Without a shift in narrative, there can be no lasting cultural change. In this third installment of The CENIE Logbook, we explore why rethinking how we speak about longevity is the first step toward transforming how we live it.
Every transformation begins with how we tell our story. There is no structural change without a narrative shift to sustain, inspire, and explain it. For decades, speaking of aging was a way to anticipate the future. Today, that future is no longer on its way—it is here, and it compels us to name it with new words and see it with new eyes.
At CENIE, we have come to understand that if we want to help build fairer, more inclusive, and longevity-ready societies, the first step is to examine our own language. Because this is not merely about updating terminology, but about transforming the frameworks through which we think, communicate, and act. If we believe in the need for a new narrative around longevity, how could we not start with ourselves?
From Aging to Longevity: Not Just a Matter of Style
The language we use is never neutral. It shapes what we see, what we prioritize, and even what we believe is possible. For too long, the discourse around aging has been rooted—albeit often unintentionally—in a reductionist vision: as a stage, a decline, a burden, a “problem” to be managed. That narrative, despite some evolution, still revolves around what is lacking, what is lost, what must be fixed.
Speaking of longevity, by contrast, shifts the focus. It does not deny needs or vulnerabilities but opens up a broader horizon. It invites us to think about the full life course, about transitions, about contributions. It pushes us to ask not only how many years we live, but how, with whom, with what purpose, and with what rights. And it reminds us that living longer is, above all, a civilizational achievement—not a logistical issue.
Longevity as a Transformative Phenomenon
By placing longevity at the heart of our institutional narrative, we are not merely adopting a new term: we are reshaping our understanding of reality. The focus is no longer on a specific age group, but on a structural transformation that affects all of society. Because longevity is not an individual phenomenon—it is a new social condition.
What if the problem isn’t old age, but the way we talk about it?
This means rethinking how we organize time, work, learning, social protection, and intergenerational bonds. It means reimagining education, architecture, urban design, public policy, and even the very idea of citizenship. And above all, it means building new forms of relationship between ages. Not as isolated compartments, but as diverse life paths that intersect and enrich one another.

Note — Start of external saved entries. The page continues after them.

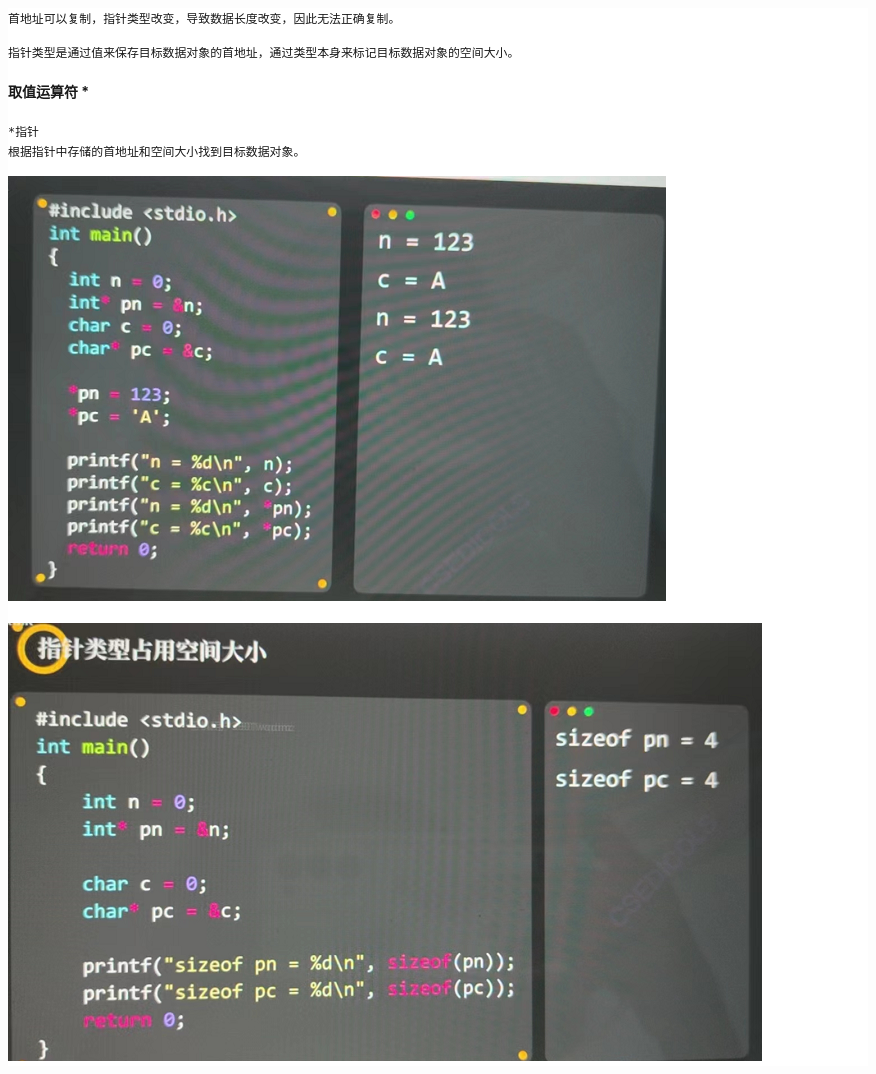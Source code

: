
 ```
首地址可以复制，指针类型改变，导致数据长度改变，因此无法正确复制。
```

```
指针类型是通过值来保存目标数据对象的首地址，通过类型本身来标记目标数据对象的空间大小。
```

#### 取值运算符  *

```
*指针
根据指针中存储的首地址和空间大小找到目标数据对象。
```

![image-20220828200613741](assets/image-20220828200613741.png)

![image-20220828201106541](assets/image-20220828201106541.png)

Telling the Story Differently to Live Differently
The decision to renew CENIE’s institutional narrative does not stem from fashion or communication strategy. It arises from a process of listening, critical reflection, ethical conviction, and coherence with our mission. If we aim to influence how societies understand and manage longevity, we must begin with how we name it.
That means revisiting our sections, our texts, our priorities. It means creating language that is fairer, more precise, and more capable of capturing the complexity of the world we inhabit. It also means moving beyond a view centered on chronological age, toward a deeper understanding of life trajectories, contexts, capacities, and opportunities.
To speak of longevity societies, of healthy life expectancy, of the longevity economy, is not merely to change labels. It is to reorder thought, to open new questions, to invite new answers. It is to declare that CENIE does not simply describe what is happening—it seeks to help shape what could be.
A Transformation That Begins at Home
This article is not just an explanation. It is also an invitation—to those who follow us, collaborate with us, and feel part of this conversation. We want to share this process, make it visible, and offer it as an example of something greater: the possibility of building, together, a different narrative for a different time.
We know that stories are not imposed—they are woven. And a new narrative around longevity will not come from a single voice, but from many. We need philosophers and caregivers, economists and neighbors, urban planners and retirees, young people and health professionals. We need plurality, listening, imagination, rigor, and care.
From The CENIE Logbook, a space we nurture with intention, we want to help pave the way for these new stories. And what better way to begin than by telling our own. Because if there’s one thing we’ve learned in this process, it’s that every transformation begins with how we tell our story.